Foram também a partir de 1808,
que se instalaram no Brasil de uma vez por todas as características do velho
Estado português, que em terra nova não perderia sua essência patrimonialista
magistralmente explicada por Raymundo Faoro em sua obra, “Os donos do poder”:
“Os reis portugueses governaram o reino como a própria casa, não distinguindo o
tesouro pessoal do patrimônio público”.
Era um Estado também corrupto
na medida em que para tudo se dependia dele, do seu excessivo quadro de
funcionários, da morosidade típica da burocracia, correndo soltas as propinas
para aligeirar licenças, fornecimentos, processos, despachos, etc. Nas
entranhas do desajeitado e ineficiente Leviatã conduzido por D. João VI traficavam-se
influências, negociava-se a coisa pública em proveito próprio. Imagino que os
leitores devem estar notando que a realidade de hoje não difere muito do nosso
já distante passado.
Acrescente-se que os fatos
mais marcantes da nossa história não contaram com a participação popular. Por
isso, a proclamação da Republica não sensibilizou a massa, nem sequer no Rio de
Janeiro, quanto mais nas vastidões afora do país. José Murilo de Carvalho cita
em seu livro, “Os bestializados”, Aristides Lobo, adepto incondicional da nova
forma de governo e um dos mais desapontados. Segundo este, “o povo, que pelo
ideário republicano deveria ter sido o protagonista dos acontecimentos,
assistiu a tudo bestializado, sem compreender o que se passava, julgando ver
talvez uma parada militar”.
Muita coisa foi mudando como
não poderia deixar de ser. Vários movimentos aconteceram. Alguns, como as
diretas já e o impeachment do ex-presidente Fernando Collor levaram o povo às
ruas. Mas sempre houve lideranças partidárias, sindicais, apoios da Igreja e de
estudantes que conduziram multidões. Em showmícios a massa aplaudia
entusiasticamente tanto os oradores políticos quanto artistas preferidos do
grande público.
Na era Lula/PT em que a
decadência partidária avança, os valores se extinguem, a corrupção sempre
havida é exacerbada de modo impressionante juntamente com a impunidade dos
“colarinhos brancos” e a propaganda transforma cidadãos em bestializados,
aconteceram fatos que o domínio petista não deve ter digerido bem.
Um deles foi o sonoro não ao
desarmamento da população, em plebiscito levado a cabo por ordem de Lula da
Silva.
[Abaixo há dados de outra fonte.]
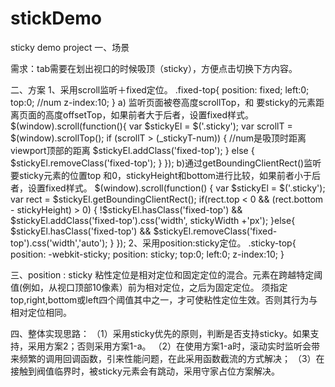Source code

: # stickDemo
sticky demo project 
一、场景

需求：tab需要在划出视口的时候吸顶（sticky），方便点击切换下方内容。

二、方案
1、采用scroll监听＋fixed定位。
.fixed-top{
    position: fixed;
    left:0;
    top:0; //num
    z-index:10;
}
a) 监听页面被卷高度scrollTop，和 要sticky的元素距离页面的高度offsetTop，如果前者大于后者，设置fixed样式。
$(window).scroll(function(){
    var $stickyEl = $('.sticky');
    var scrollT = $(window).scrollTop();
    if (scrollT > (_stickyT-num)) { //num是吸顶时距离viewport顶部的距离
        $stickyEl.addClass('fixed-top');
    } else {
        $stickyEl.removeClass('fixed-top');
    }
});
b)通过getBoundingClientRect()监听要sticky元素的位置top 和0，stickyHeight和bottom进行比较，如果前者小于后者，设置fixed样式。
$(window).scroll(function() {
    var $stickyEl = $('.sticky');
    var rect = $stickyEl.getBoundingClientRect();
    if(rect.top < 0 && (rect.bottom - stickyHeight) > 0) {
        !$stickyEl.hasClass('fixed-top') && $stickyEl.addClass('fixed-top').css('width', stickyWidth +'px');
    }else{
        $stickyEl.hasClass('fixed-top') && $stickyEl.removeClass('fixed-top').css('width','auto');
    }
});
2、采用position:sticky定位。
.sticky-top{
    position: -webkit-sticky;
    position: sticky;
    top:0;
    left:0;
    z-index:10;
}

三、position : sticky
粘性定位是相对定位和固定定位的混合。元素在跨越特定阈值(例如，从视口顶部10像素）前为相对定位，之后为固定定位。
须指定top,right,bottom或left四个阈值其中之一，才可使粘性定位生效。否则其行为与相对定位相同。

四、整体实现思路：
（1）采用sticky优先的原则，判断是否支持sticky。如果支持，采用方案2；否则采用方案1-a。
（2）在使用方案1-a时，滚动实时监听会带来频繁的调用回调函数，引来性能问题，在此采用函数截流的方式解决；
（3）在接触到阀值临界时，被sticky元素会有跳动，采用守家占位方案解决。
Posteriormente, um movimento via internet ajudou a pressionar
parlamentares para que a famigerada CPMF, que está prestes a ser ressuscitada
pela presidente Rousseff, fosse extinta. Outros abaixo-assinados como aquele a
favor da “ficha limpa” ou centenas de artigos e de opiniões críticas ao governo
que se entrecruzam em e-mails mostram que, ao contrário dos muitos satisfeitos,
por enquanto, com sua situação financeira, uma minoria consciente das classes
médias que lê jornais e revistas começa a perceber que a avassaladora corrupção
que se espraia por todos os cantos do poder é danosa aos interesses da nação.
Surgiram, porém, criticas
entre os próprios internautas. Muitos dizem que não basta escrever, seria
preciso agir, ganhar as ruas, expressar publicamente a indignação.
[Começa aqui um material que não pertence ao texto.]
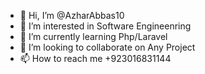 - 👋 Hi, I’m @AzharAbbas10
- 👀 I’m interested in Software Engineenring 
- 🌱 I’m currently learning Php/Laravel
- 💞️ I’m looking to collaborate on Any Project
- 📫 How to reach me +923016831144

<!---
AzharAbbas10/AzharAbbas10 is a ✨ special ✨ repository because its `README.md` (this file) appears on your GitHub profile.
You can click the Preview link to take a look at your changes.
--->
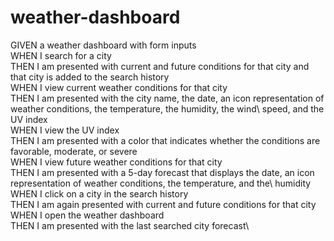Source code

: # weather-dashboard
GIVEN a weather dashboard with form inputs\
WHEN I search for a city\
THEN I am presented with current and future conditions for that city and that city is added to the search history\
WHEN I view current weather conditions for that city\
THEN I am presented with the city name, the date, an icon representation of weather conditions, the temperature, the humidity, the wind\ speed, and the UV index\
WHEN I view the UV index\
THEN I am presented with a color that indicates whether the conditions are favorable, moderate, or severe\
WHEN I view future weather conditions for that city\
THEN I am presented with a 5-day forecast that displays the date, an icon representation of weather conditions, the temperature, and the\ humidity
WHEN I click on a city in the search history\
THEN I am again presented with current and future conditions for that city\
WHEN I open the weather dashboard\
THEN I am presented with the last searched city forecast\
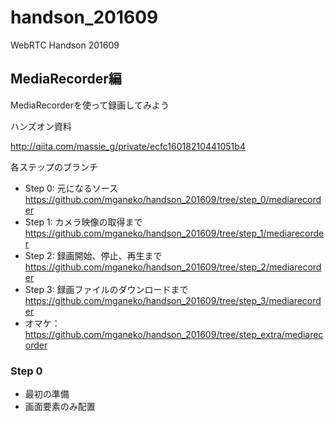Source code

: # handson_201609
WebRTC Handson 201609

## MediaRecorder編

MediaRecorderを使って録画してみよう

ハンズオン資料

http://qiita.com/massie_g/private/ecfc16018210441051b4

各ステップのブランチ

- Step 0: 元になるソース https://github.com/mganeko/handson_201609/tree/step_0/mediarecorder
- Step 1: カメラ映像の取得まで https://github.com/mganeko/handson_201609/tree/step_1/mediarecorder
- Step 2: 録画開始、停止、再生まで https://github.com/mganeko/handson_201609/tree/step_2/mediarecorder
- Step 3: 録画ファイルのダウンロードまで https://github.com/mganeko/handson_201609/tree/step_3/mediarecorder
- オマケ： https://github.com/mganeko/handson_201609/tree/step_extra/mediarecorder

### Step 0

- 最初の準備
- 画面要素のみ配置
A Internet ficou pulsando até
aglutinar um movimento espontâneo que fez do virtual o real, materializando no
sete de setembro em vários Estados e, principalmente, em Brasília, milhares de
pessoas, sobretudo, jovens, que tiveram como foco o combate à corrupção. Pela
primeira vez um movimento não teve líderes, foi consciente, apartidário, não
expressava ideologia tanto de esquerda quanto de direita, não era
individualizado, mas em defesa de um objetivo comum.
Digam os críticos desse
inédito acontecimento que ele é efêmero e difuso, queiram alguns espertamente
se apropriar dele, mas o fato é que brasileiros foram ao desfile de sete de
setembro e assistiram a parada militar não como bestializados, mas como
cidadãos. Tomara que esses compatriotas sejam o fermento de uma progressiva
transformação rumo à consciência cívica que tanto nos falta.